9.8  LOAN AS A DISTRIBUTION

     At the time a Participant or Beneficiary becomes eligible to receive a
     distribution in accordance with this Article 9, the individual shall be
     given the opportunity to repay his or her outstanding loan balance, if any.
     Repayment must be made prior to the date of distribution.

     If the individual fails to repay fully any outstanding loan balance at the
     time a lump sum distribution is made, the individual's loan shall be deemed
     canceled and the remaining outstanding loan balance shall be treated as
     part of the individual's lump sum distribution.

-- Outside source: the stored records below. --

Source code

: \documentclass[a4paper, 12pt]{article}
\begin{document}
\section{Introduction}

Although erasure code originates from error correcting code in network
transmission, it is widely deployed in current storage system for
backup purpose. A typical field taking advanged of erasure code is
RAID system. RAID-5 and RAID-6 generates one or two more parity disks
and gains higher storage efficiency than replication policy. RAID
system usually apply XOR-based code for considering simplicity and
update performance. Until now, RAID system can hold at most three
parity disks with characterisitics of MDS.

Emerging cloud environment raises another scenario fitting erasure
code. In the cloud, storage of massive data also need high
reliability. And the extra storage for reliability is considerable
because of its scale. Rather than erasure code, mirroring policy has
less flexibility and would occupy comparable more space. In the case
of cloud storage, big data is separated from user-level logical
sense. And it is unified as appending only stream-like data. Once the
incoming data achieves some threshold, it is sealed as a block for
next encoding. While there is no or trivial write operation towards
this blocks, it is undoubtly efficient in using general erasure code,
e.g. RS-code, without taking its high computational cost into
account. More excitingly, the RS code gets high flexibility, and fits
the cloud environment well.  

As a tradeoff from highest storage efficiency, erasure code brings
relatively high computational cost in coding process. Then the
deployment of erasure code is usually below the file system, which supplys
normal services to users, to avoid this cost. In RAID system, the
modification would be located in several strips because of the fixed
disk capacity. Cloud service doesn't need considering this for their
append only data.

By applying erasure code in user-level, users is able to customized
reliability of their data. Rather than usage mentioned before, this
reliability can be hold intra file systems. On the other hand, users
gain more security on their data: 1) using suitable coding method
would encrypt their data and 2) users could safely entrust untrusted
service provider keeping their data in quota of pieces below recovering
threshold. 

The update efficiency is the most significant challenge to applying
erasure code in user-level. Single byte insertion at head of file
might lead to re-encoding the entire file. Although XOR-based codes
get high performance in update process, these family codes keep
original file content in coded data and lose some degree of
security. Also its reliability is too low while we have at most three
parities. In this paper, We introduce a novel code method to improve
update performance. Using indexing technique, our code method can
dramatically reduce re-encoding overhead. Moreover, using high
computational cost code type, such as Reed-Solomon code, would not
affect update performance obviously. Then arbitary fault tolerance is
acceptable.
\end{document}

9.9  BENEFITS PAYABLE ONLY FROM TRUST FUND

     All benefits payable under this Plan shall be paid or provided for solely
     from the Trust Fund, and neither the Employer nor its shareholders,
     directors, employees, or any member of the Committee shall have any
     liability or responsibility therefor. Except as otherwise provided by law,
     the Employer does not assume any obligations under this Plan except those
     specifically stated in the Plan.

9.10 DISTRIBUTIONS PURSUANT TO THE PR-CODE AND ERISA

     All distributions under the Plan shall be made in accordance with the PR-
     Code and ERISA Section 206 and the regulations thereunder. Provisions of
     the Plan regarding payment of distributions shall be interpreted and
     applied in accordance with the PR-Code and ERISA Section 206 and the
     regulations thereunder.

                                      -35-
<PAGE>
 
                    ARTICLE 10 - ADMINISTRATION OF THE PLAN

10.1 THE COMMITTEE

     The Plan shall be administered by a Committee whose members shall be
     appointed by the Board of the Sponsoring Employer. Any person, including,
     but not limited to, the directors, officers, and Employees of the Employer,
     shall be eligible to serve as a Committee member, provided that no
     Participant shall participate in any determination by the Committee
     specifically relating to the disposition of his or her Total Account. A
     Committee member may resign by delivering his or her written resignation to
     the Sponsoring Employer, or may be removed by the Sponsoring Employer by
     delivery to such member of written notice of removal, to take effect at a
     date specified therein, or upon delivery of such written notice to the
     Committee if no date is specified.

10.2 ORGANIZATION OF THE COMMITTEE

     The Committee shall have a chairman appointed by the Board of the
     Sponsoring Employer and a secretary appointed by the Committee. Actions of
     the Committee shall be by a majority vote. The actions of such majority,
     expressed either by a vote at a meeting or in writing without a meeting,
     shall constitute the actions of the Committee. A certificate of the
     secretary of the Committee setting forth the names of the members of the
     Committee, or actions taken by the Committee shall be sufficient evidence
     at all times as to the persons constituting the Committee, or such actions
     taken.

10.3 POWERS, DUTIES, AND RESPONSIBILITIES OF THE COMMITTEE

     The Committee is the "named fiduciary" for purposes of Section 402(a)(1) of
     ERISA with the authority to control and manage the administration of the
     Plan.

     The primary responsibility of the Committee is to administer the Plan for
     the exclusive benefit of the Participants and their Beneficiaries, subject
     to the specific terms of the Plan. The Committee shall administer the Plan
     in accordance with its terms to the extent consistent with applicable law,
     and shall have the power to determine all questions arising in connection
     with the administration, interpretation, and application of the Plan. Any
     such determination by the Committee shall be conclusive and binding upon
     all affected parties.

     The Committee may correct any defect, supply any information, or reconcile
     any inconsistency in such manner and to such extent as shall be deemed
     necessary or advisable to carry out the purpose of the Plan, provided,
     however, that any interpretation or construction shall be done in a
     nondiscriminatory manner and shall be consistent with the intent that the
     Plan shall continue to be deemed a qualified plan under the terms of PR-
     Code and to comply with the terms of ERISA. The Committee shall have all
     powers necessary or appropriate to accomplish its duties under the Plan.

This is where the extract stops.